При поиске с помощью tblastn (параметры оставила те же, кроме word_size: здесь я выбрала word_size=2) я получила 25 находок с хорошим показателем E-value, процент идентичности в среднем 45%. Изначально ожидалось, что находок с tblastn будет больше, чем с blastn.

Задание 3. Гены основных рибосомальных РНК по далекому гомологу.

Сначала я проиндексировала последовательности генома Malassezia japonica, взятые из файла GCF_029542785.1_ASM2954278v1_genomic.fna с сайта NCBI, на своем компьютере с помощью команды:

makeblastdb -in GCF_029542785.1_ASM2954278v1_genomic.fna -dbtype nucl

Получив локальную базу данных, я провела поиск BLAST для 16S рРНК и для 23S рРНК E. coli 

16S

16S рРНК является частью малой субъединицы рибосомы и обеспечивает структурную поддержку рибосомы, помогает в правильной сборке рибосомных компонентов и связывается с мРНК и тРНК во время трансляции, обеспечивая правильное считывание кодонов и соответствие между мРНК и тРНК.

23S

23S рРНК является компонентом большой субъединицы рибосомы, обеспечивает структурную целостность и стабильность большой субъединицы рибосомы, играя важную роль в формировании рибосомной структуры, и обладает рибозимной активностью, что означает, что она может катализировать химические реакции.

Я выбрала blastn, так как необходимо найти нуклеотидные последовательности рРНК в нуклеотидной базе данных генома эукариота. blastn оптимизирован для поиска схожих нуклеотидных последовательностей.
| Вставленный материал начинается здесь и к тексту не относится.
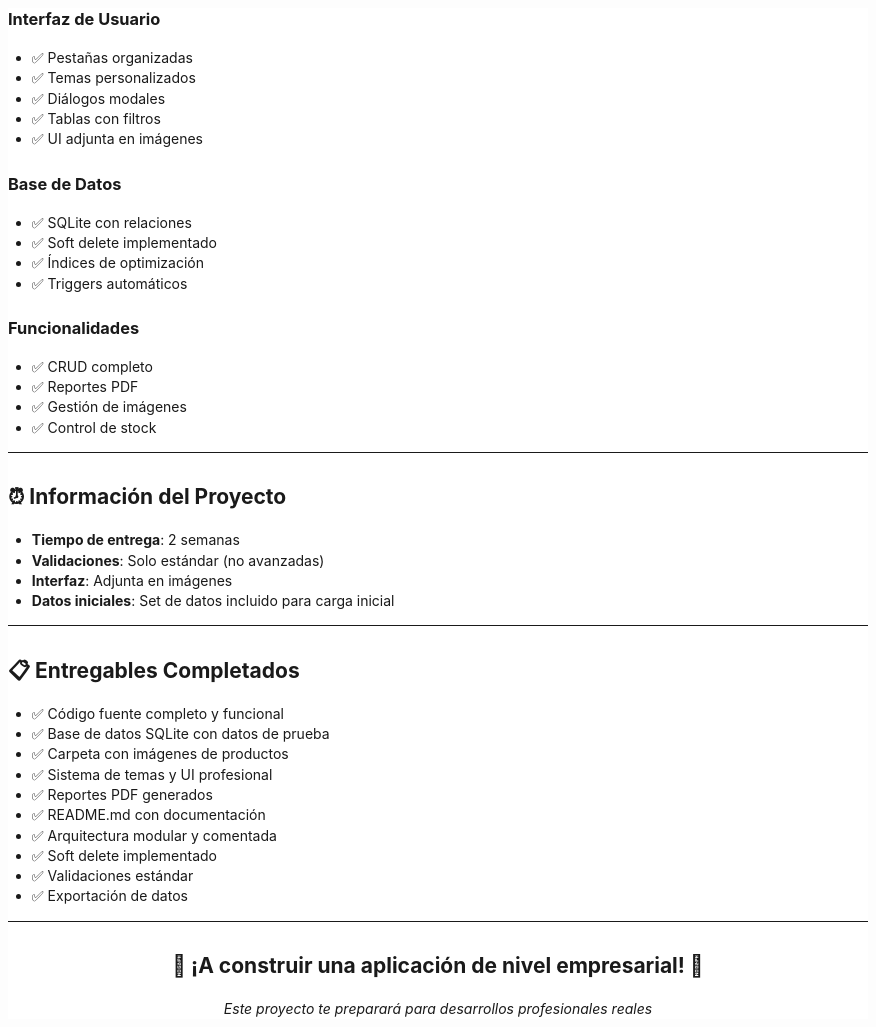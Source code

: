 ### **Interfaz de Usuario**

- ✅ Pestañas organizadas
- ✅ Temas personalizados
- ✅ Diálogos modales
- ✅ Tablas con filtros
- ✅ UI adjunta en imágenes

### **Base de Datos**

- ✅ SQLite con relaciones
- ✅ Soft delete implementado
- ✅ Índices de optimización
- ✅ Triggers automáticos

### **Funcionalidades**

- ✅ CRUD completo
- ✅ Reportes PDF
- ✅ Gestión de imágenes
- ✅ Control de stock

---

## ⏰ Información del Proyecto

- **Tiempo de entrega**: 2 semanas
- **Validaciones**: Solo estándar (no avanzadas)
- **Interfaz**: Adjunta en imágenes
- **Datos iniciales**: Set de datos incluido para carga inicial

---

## 📋 Entregables Completados

- ✅ Código fuente completo y funcional
- ✅ Base de datos SQLite con datos de prueba
- ✅ Carpeta con imágenes de productos
- ✅ Sistema de temas y UI profesional
- ✅ Reportes PDF generados
- ✅ README.md con documentación
- ✅ Arquitectura modular y comentada
- ✅ Soft delete implementado
- ✅ Validaciones estándar
- ✅ Exportación de datos

---

<div align="center">
   <h2>🚀 ¡A construir una aplicación de nivel empresarial! 💼</h2>
   <p><em>Este proyecto te preparará para desarrollos profesionales reales</em></p>
</div>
Я использовала такие параметры: evalue = 0.05, а остальные по умолчанию.

Для поиска последовательностей, сходных с 16S рРНК:

blastn -task blastn -query 16s.fasta -db GCF_029542785.1_ASM2954278v1_genomic.fna -out 16s_res_tbl -evalue 0.05 -outfmt 7

Файл с выдачей для 16S в табличном формате

Для поиска последовательностей, сходных с 23S рРНК:

blastn -task blastn -query 23s.fasta -db GCF_029542785.1_ASM2954278v1_genomic.fna -out 23s_res_tbl -evalue 0.05 -outfmt 7

Файл с с выдачей для 23S в табличном формате

Для 16S выдача состояла из 14 хитов, 7 из них соответсвуют гомологам. Для 23S выдача состояла из 28 хитов, среди которых 7 относятся к гомологам.